Born
in Algiers in 1929, Marie Cardinal was a child of wealthy colonial landowners.
In 1980, she returned for her first visit in 24 years, a trip whose goal
was to permit her to become "tranquillement bi-culturée sans que la névrose
s'empare de ma personne bicéphale, sans que le reniement guillotine l'une
de mes deux têtes, sans avoir à faire un choix impossible" (Au pays
de mes racines 17). The revolutionary allusion in the choice of 'guillotiner'
enacts one of the paradoxes of Cardinal's situation as a both a feminist
and a pied noir writer, both 'bourreau' (colonial oppressor) and 'victime'
(victim not only of her mother's cruelty but also of the Algerian war
of independence that led to her definitive exile from her motherland and,
as a woman, of the oppression of patriarchy).

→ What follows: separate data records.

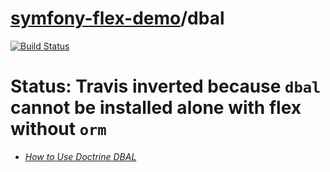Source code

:# [symfony-flex-demo](https://symfony-flex-demo.github.io)/dbal

[![Build Status](https://travis-ci.org/symfony-flex-demo/dbal.svg?branch=master)](https://travis-ci.org/symfony-flex-demo/dbal)

# Status: Travis inverted because `dbal` cannot be installed alone with flex without `orm`

* *[How to Use Doctrine DBAL](https://symfony.com/doc/current/doctrine/dbal.html)*
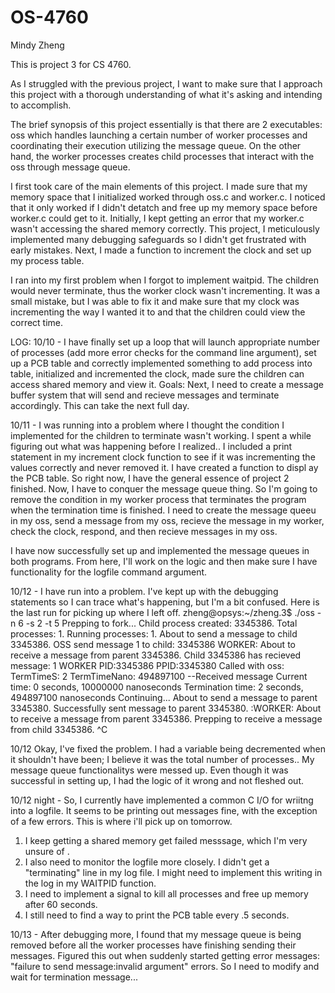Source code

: # OS-4760
Mindy Zheng

This is project 3 for CS 4760.

As I struggled with the previous project, I want to make sure that I approach this project with a thorough understanding of what it's asking and intending to accomplish. 

The brief synopsis of this project essentially is that there are 2 executables: oss which handles launching a certain number of worker processes and coordinating their execution utilizing the message queue. On the other hand, the worker processes creates child processes that interact with the oss through message queue.

I first took care of the main elements of this project. I made sure that my memory space that I initialized worked through oss.c and worker.c. I noticed that it only worked if I didn't detatch and free up my memory space before worker.c could get to it. Initially, I kept getting an error that my worker.c wasn't accessing the shared memory correctly. This project, I meticulously implemented many debugging safeguards so I didn't get frustrated with early mistakes. Next, I made a function to increment the clock and set up my process table. 

I ran into my first problem when I forgot to implement waitpid. The children would never terminate, thus the worker clock wasn't incrementing. It was a small mistake, but I was able to fix it and make sure that my clock was incrementing the way I wanted it to and that the children could view the correct time. 

LOG: 
10/10 - I have finally set up a loop that will launch appropriate number of processes (add more error checks for the command line argument), set up a PCB table and correctly implemented something to add process into table, initialized and incremented the clock, made sure the children can access shared memory and view it. 
Goals: Next, I need to create a message buffer system that will send and recieve messages and terminate accordingly. This can take the next full day.    
  
10/11 - I was running into a problem where I thought the condition I implemented for the children to terminate wasn't working. I spent a while figuring out what was happening before I realized.. I included a print statement in my increment clock function to see if it was incrementing the values correctly and never removed it. 
I have created a function to displ ay the PCB table. So right now, I have the general essence of project 2 finished. Now, I have to conquer the message queue thing. So I'm going to remove the condition in my worker process that terminates the program when the termination time is finished. I need to create the message queeu in my oss, send a message from my oss, recieve the message in my worker, check the clock, respond, and then recieve messages in my oss.

I have now successfully set up and implemented the message queues in both programs. From here, I'll work on the logic and then make sure I have functionality for the logfile command argument.  

10/12 - I have run into a problem. I've kept up with the debugging statements so I can trace what's happening, but I'm a bit confused. Here is the last run for picking up where I left off. 
zheng@opsys:~/zheng.3$ ./oss -n 6 -s 2 -t 5
Prepping to fork...
Child process created: 3345386. Total processes: 1. Running processes: 1.
About to send a message to child 3345386.
OSS send message 1 to child: 3345386
WORKER: About to receive a message from parent 3345386.
Child 3345386 has recieved message: 1
WORKER PID:3345386 PPID:3345380 Called with oss: TermTimeS: 2 TermTimeNano: 494897100
--Received message
Current time: 0 seconds, 10000000 nanoseconds
Termination time: 2 seconds, 494897100 nanoseconds
Continuing...
About to send a message to parent 3345380.
Successfully sent message to parent 3345380.
:WORKER: About to receive a message from parent 3345386.
Prepping to receive a message from child 3345386.
^C

10/12 Okay, I've fixed the problem. 
I had a variable being decremented when it shouldn't have been; I believe it was the total number of processes.. My message queue functionalitys were messed up. Even though it was successful in setting up, I had the logic of it wrong and not fleshed out. 


10/12 night - So, I currently have implemented a common C I/O for wriitng into a logfile. It seems to be printing out messages fine, with the exception of a few errors. This is where i'll pick up on tomorrow. 

1. I keep getting a shared memory get failed messsage, which I'm very unsure of . 
2. I also need to monitor the logfile more closely. I didn't get a "terminating" line in my log file. I might need to implement this writing in the log in my WAITPID function. 
3. I need to implement a signal to kill all processes and free up memory after 60 seconds. 
4. I still need to find a way to print the PCB table every .5 seconds. 

10/13 - 
After debugging more, I found that my message queue is being removed before all the worker processes have finishing sending their messages. Figured this out when suddenly started getting error messages: "failure to send message:invalid argument" errors. So I need to modify and wait for termination message... 
 
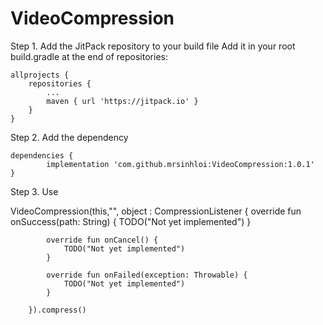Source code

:# VideoCompression

Step 1. Add the JitPack repository to your build file
Add it in your root build.gradle at the end of repositories:

	allprojects {
		repositories {
			...
			maven { url 'https://jitpack.io' }
		}
	}
  
Step 2. Add the dependency

	dependencies {
	        implementation 'com.github.mrsinhloi:VideoCompression:1.0.1'
	}
  
Step 3. Use

  VideoCompression(this,"", object : CompressionListener {
            override fun onSuccess(path: String) {
                TODO("Not yet implemented")
            }

            override fun onCancel() {
                TODO("Not yet implemented")
            }

            override fun onFailed(exception: Throwable) {
                TODO("Not yet implemented")
            }

        }).compress()
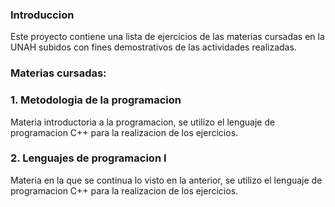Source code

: ### Introduccion

Este proyecto contiene una lista de ejercicios de las materias cursadas en la UNAH subidos con fines demostrativos de las actividades realizadas.

### Materias cursadas:

### 1. Metodologia de la programacion

Materia introductoria a la programacion, se utilizo el lenguaje de programacion C++ para la realizacion de los ejercicios.

### 2. Lenguajes de programacion I

Materia en la que se continua lo visto en la anterior, se utilizo el lenguaje de programacion C++ para la realizacion de los ejercicios.
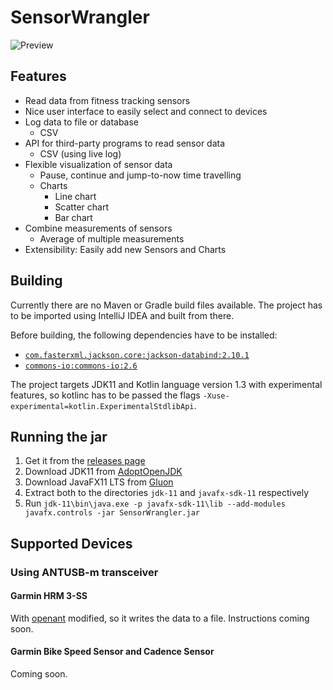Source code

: # SensorWrangler

![Preview](https://danielschaefer.me/SensorWrangler/0.1.0.gif)

## Features
- Read data from fitness tracking sensors
- Nice user interface to easily select and connect to devices
- Log data to file or database
  - CSV
- API for third-party programs to read sensor data
  - CSV (using live log)
- Flexible visualization of sensor data
  - Pause, continue and jump-to-now time travelling
  - Charts
    - Line chart
    - Scatter chart
    - Bar chart
- Combine measurements of sensors
  - Average of multiple measurements
- Extensibility: Easily add new Sensors and Charts

## Building
Currently there are no Maven or Gradle build files available. The project has to be imported using IntelliJ IDEA and built from there.

Before building, the following dependencies have to be installed:

- [`com.fasterxml.jackson.core:jackson-databind:2.10.1`](https://mvnrepository.com/artifact/com.fasterxml.jackson.core/jackson-databind/2.10.1)
- [`commons-io:commons-io:2.6`](https://mvnrepository.com/artifact/commons-io/commons-io/2.6)

The project targets JDK11 and Kotlin language version 1.3 with experimental features, so kotlinc has to be passed the flags `-Xuse-experimental=kotlin.ExperimentalStdlibApi`.

## Running the jar
1. Get it from the [releases page](https://github.com/JohnAZoidberg/SensorWrangler/releases)
2. Download JDK11 from [AdoptOpenJDK](https://adoptopenjdk.net/releases.html?variant=openjdk11&jvmVariant=hotspot)
3. Download JavaFX11 LTS from [Gluon](https://gluonhq.com/products/javafx/)
4. Extract both to the directories `jdk-11` and `javafx-sdk-11` respectively
5. Run `jdk-11\bin\java.exe -p javafx-sdk-11\lib --add-modules javafx.controls -jar SensorWrangler.jar`

## Supported Devices

### Using ANTUSB-m transceiver
#### Garmin HRM 3-SS
With [openant](https://github.com/Tigge/openant/blob/master/examples/heart_rate_monitor.py) modified, so it writes the data to a file. Instructions coming soon.

#### Garmin Bike Speed Sensor and Cadence Sensor
Coming soon.
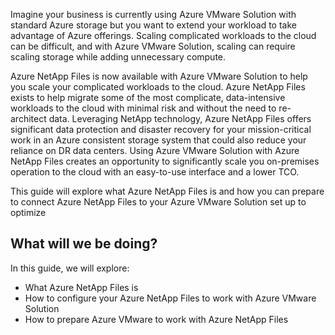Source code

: Imagine your business is currently using Azure VMware Solution with standard Azure storage but you want to extend your workload to take advantage of Azure offerings. Scaling complicated workloads to the cloud can be difficult, and with Azure VMware Solution, scaling can require scaling storage while adding unnecessary compute.

Azure NetApp Files is now available with Azure VMware Solution to help you scale your complicated workloads to the cloud. Azure NetApp Files exists to help migrate some of the most complicate, data-intensive workloads to the cloud with minimal risk and without the need to re-architect data. Leveraging NetApp technology, Azure NetApp Files offers significant data protection and disaster recovery for your mission-critical work in an Azure consistent storage system that could also reduce your reliance on DR data centers. Using Azure VMware Solution with Azure NetApp Files creates an opportunity to significantly scale you on-premises operation to the cloud with an easy-to-use interface and a lower TCO. 

This guide will explore what Azure NetApp Files is and how you can prepare to connect Azure NetApp Files to your Azure VMware Solution set up to optimize 

## What will we be doing? 

In this guide, we will explore:

- What Azure NetApp Files is
- How to configure your Azure NetApp Files to work with Azure VMware Solution
- How to prepare Azure VMware to work with Azure NetApp Files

Shortly before her departure
from France, she tells us, she reads Assia Djebar's Femmes d'Alger
dans leur appartement and is moved by the women in these stories:
"Elles sont si proches de moi, ces femmes, et si lointaines" (97).
Viewed through the lens of childhood in Cardinal's writing, Algerian women
appear as disjointed part objects-especially as voices or hands-available
through the girl's senses. This romanticized vision of Algeria as motherland
and Algerian women as nurturing beings persists even in the "adult" narratives,
however, belying Cardinal's claims of solidarity with Algerian women through
feminist politics. Whereas Cardinal claims the right to be free of 'mauvaise
conscience' about her complicity in the oppression of Algerian men and
women because Algeria is her true motherland ["C'est chez moi, il n'y
a pas à dire, et je n'ai pas à avoir mauvaise conscience de ça, malgré
TOUT" (73)], Winifred Woodhull points out that her narrator fails to come
to terms with how she "is implicated in postcolonial structures of domination"
through creating an Algeria that is "an autonomous, acultural, ahistorical
realm of jouissance" (Transfigurations of the Maghreb 167). In
my paper, I will show how this paradox informs the portrayal and functions
of Algerian women in Cardinal's work.